In einem aktuellen Artikel zeigt Carsten Watzl, Leiter des Forschungsbereichs Immunologie, die in der Öffentlichkeit weit verbreiteten Missverständnisse über SARS-CoV-2 und Impfungen auf und stellt sie aus der Sicht eines Immunologen den wissenschaftlichen Erkenntnissen gegenüber.

Im Folgenden sind die wesentlichen Aussagen zusammengefasst:

COVID-19-Impfstoffe beeinträchtigen die Fruchtbarkeit bei jüngeren Frauen

COVID-19-Impfstoffe haben keine Auswirkungen auf die weibliche oder männliche Fruchtbarkeit (wohingegen eine SARS-CoV-2-Infektion die Spermienqualität bei Männern negativ beeinflussen kann). Sie sind bei schwangeren Frauen genauso sicher und wirksam wie bei nicht schwangeren Frauen. Eine Impfung während der Schwangerschaft kann Säuglinge in den ersten Monaten nach der Geburt vor einem Krankenhausaufenthalt mit COVID-19 schützen, und während der Stillzeit können schützende Antikörper, nicht aber der Impfstoff, auf das Kind übertragen werden.

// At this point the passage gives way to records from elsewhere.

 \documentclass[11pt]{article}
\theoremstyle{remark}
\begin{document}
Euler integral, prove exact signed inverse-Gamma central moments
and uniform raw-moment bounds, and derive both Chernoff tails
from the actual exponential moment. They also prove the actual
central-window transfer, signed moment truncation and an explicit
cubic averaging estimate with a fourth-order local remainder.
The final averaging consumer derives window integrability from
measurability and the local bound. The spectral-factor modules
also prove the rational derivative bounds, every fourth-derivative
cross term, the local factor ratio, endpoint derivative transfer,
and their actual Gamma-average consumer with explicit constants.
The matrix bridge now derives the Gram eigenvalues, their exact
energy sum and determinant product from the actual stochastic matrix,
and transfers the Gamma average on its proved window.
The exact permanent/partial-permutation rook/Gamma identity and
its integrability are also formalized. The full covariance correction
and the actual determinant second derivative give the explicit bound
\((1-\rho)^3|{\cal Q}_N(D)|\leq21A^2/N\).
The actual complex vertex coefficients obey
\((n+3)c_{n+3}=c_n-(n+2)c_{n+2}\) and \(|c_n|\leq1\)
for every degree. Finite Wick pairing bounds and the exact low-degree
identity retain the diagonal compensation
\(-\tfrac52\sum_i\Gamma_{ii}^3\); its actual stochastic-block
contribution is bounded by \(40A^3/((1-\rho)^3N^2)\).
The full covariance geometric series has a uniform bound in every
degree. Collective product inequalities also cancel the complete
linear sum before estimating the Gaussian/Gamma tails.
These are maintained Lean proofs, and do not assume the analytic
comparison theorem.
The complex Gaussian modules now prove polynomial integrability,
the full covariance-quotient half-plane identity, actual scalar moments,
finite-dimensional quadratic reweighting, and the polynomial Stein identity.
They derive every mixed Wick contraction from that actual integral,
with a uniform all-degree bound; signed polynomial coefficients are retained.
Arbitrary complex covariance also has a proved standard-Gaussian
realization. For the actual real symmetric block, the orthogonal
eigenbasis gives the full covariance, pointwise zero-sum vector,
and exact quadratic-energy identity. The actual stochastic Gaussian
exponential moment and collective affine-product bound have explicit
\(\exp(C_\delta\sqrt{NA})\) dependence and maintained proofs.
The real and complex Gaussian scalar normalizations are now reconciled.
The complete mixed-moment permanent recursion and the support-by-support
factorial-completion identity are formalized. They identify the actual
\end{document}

Natürliche Immunität ist besser als Impfung

Eine Immunität durch Infektion ist mit einem größeren Risiko verbunden als eine Immunität durch Impfung. Aber ist die Immunität nach einer Infektion besser? Bei Personen nach einer SARS-CoV-2-Infektion ist der Abbau der neutralisierenden Antikörperspiegel langsamer als nach einer Impfung. Außerdem reagiert das Immunsystem während einer Infektion auf alle Antigene des Virus, während die meisten Impfstoffe nur spezifische Reaktionen hervorrufen. Daher kann eine Immunität nach der Infektion durchaus von Nutzen sein. Aber sie ist nicht ausreichend. Nach einer Infektion mit Varianten vor der Omicron-Variante verfügen Personen nur über sehr wenige oder gar keine Antikörper, die die Omicron-Variante neutralisieren können. Umgekehrt bietet eine Infektion mit Omicron keinen guten Schutz gegen andere Varianten des Virus. Die beste derzeit bekannte Form der Immunität ist die „hybride Immunität“, ein Ergebnis von Impfung UND Infektion.

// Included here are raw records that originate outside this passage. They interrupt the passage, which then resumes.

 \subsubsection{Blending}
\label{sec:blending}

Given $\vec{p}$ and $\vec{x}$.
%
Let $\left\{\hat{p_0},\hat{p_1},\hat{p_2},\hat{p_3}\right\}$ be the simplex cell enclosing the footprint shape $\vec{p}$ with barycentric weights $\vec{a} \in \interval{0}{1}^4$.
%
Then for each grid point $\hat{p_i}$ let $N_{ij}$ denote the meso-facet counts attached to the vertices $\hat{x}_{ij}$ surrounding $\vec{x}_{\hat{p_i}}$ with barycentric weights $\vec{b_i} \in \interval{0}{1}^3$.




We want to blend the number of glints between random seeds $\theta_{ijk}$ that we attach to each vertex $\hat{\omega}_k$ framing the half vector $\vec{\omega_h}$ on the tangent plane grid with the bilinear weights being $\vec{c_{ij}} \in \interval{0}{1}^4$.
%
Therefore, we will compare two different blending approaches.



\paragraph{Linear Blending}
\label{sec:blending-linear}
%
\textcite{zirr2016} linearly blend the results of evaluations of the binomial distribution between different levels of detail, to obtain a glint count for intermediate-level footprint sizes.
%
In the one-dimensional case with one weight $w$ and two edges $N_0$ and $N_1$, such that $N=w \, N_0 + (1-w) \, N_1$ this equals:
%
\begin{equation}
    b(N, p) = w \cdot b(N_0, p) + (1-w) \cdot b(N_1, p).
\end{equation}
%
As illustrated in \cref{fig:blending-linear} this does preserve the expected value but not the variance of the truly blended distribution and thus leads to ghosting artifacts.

Wenn Impfstoffe wirken, warum wurde ich dann nach der Impfung infiziert?

Während einer Infektion beginnen B- und T-Zellen, die den Erreger erkennen können, sich zu vermehren und eine große Armee aufzubauen, die den Eindringling bekämpfen wird. Nachdem die Infektion abgeklungen und das Antigen verschwunden ist, sterben viele dieser Zellen ab, da es für das Immunsystem unwirtschaftlich wäre, alle diese Zellen zu behalten. Nur einige wenige Zellen überleben in Form von Gedächtniszellen. Wie bereits erwähnt, lösen Impfstoffe eine ähnliche Immunreaktion aus wie eine Infektion. Außerdem sterben nach der Impfung viele der antikörperproduzierenden Zellen ab. Daher fallen die Antikörpertiter in den ersten Monaten nach der Impfung in der Regel recht schnell ab. Sie stabilisieren sich jedoch zu einem langanhaltenden Antikörpertiter, der von Antikörper produzierenden Gedächtniszellen aufrechterhalten wird.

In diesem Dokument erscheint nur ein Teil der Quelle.